Exercise:
All lines below containing "caption" are to be listed.

Supplied information:
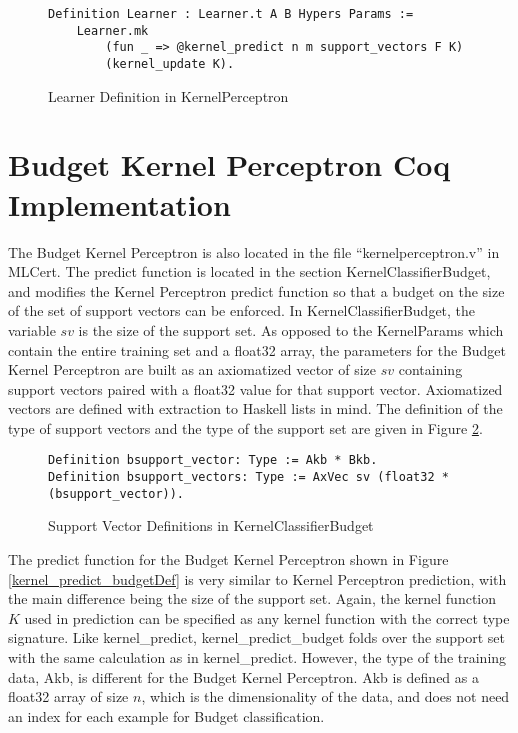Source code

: \begin{figure}
    \caption{Learner Definition in KernelPerceptron}
    \label{kpLearnerDef}
    \begin{lstlisting}
Definition Learner : Learner.t A B Hypers Params :=
    Learner.mk
        (fun _ => @kernel_predict n m support_vectors F K)
        (kernel_update K).
    \end{lstlisting}
\end{figure}

\section{Budget Kernel Perceptron Coq Implementation}\label{KPBCoqImp}
The Budget Kernel Perceptron is also located in the file ``kernelperceptron.v'' in MLCert. The predict function is located in the section KernelClassifierBudget, and modifies the Kernel Perceptron predict function so that a budget on the size of the set of support vectors can be enforced. In KernelClassifierBudget, the variable $sv$ is the size of the support set. As opposed to the KernelParams which contain the entire training set and a float32 array, the parameters for the Budget Kernel Perceptron are built as an axiomatized vector of size $sv$ containing support vectors paired with a float32 value for that support vector. Axiomatized vectors are defined with extraction to Haskell lists in mind. The definition of the type of support vectors and the type of the support set are given in Figure \ref{KPBsupportDef}. 

\begin{figure}
    \caption{Support Vector Definitions in KernelClassifierBudget}
    \label{KPBsupportDef}
    \begin{lstlisting}
Definition bsupport_vector: Type := Akb * Bkb.
Definition bsupport_vectors: Type := AxVec sv (float32 * (bsupport_vector)).
    \end{lstlisting}
\end{figure}

The predict function for the Budget Kernel Perceptron shown in Figure \ref{kernel_predict_budgetDef} is very similar to Kernel Perceptron prediction, with the main difference being the size of the support set. Again, the kernel function $K$ used in prediction can be specified as any kernel function with the correct type signature. Like kernel\_predict, kernel\_predict\_budget folds over the support set with the same calculation as in kernel\_predict. However, the type of the training data, Akb, is different for the Budget Kernel Perceptron. Akb is defined as a float32 array of size $n$, which is the dimensionality of the data, and does not need an index for each example for Budget classification.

Exercise answer:
    \caption{Learner Definition in KernelPerceptron}
    \caption{Support Vector Definitions in KernelClassifierBudget}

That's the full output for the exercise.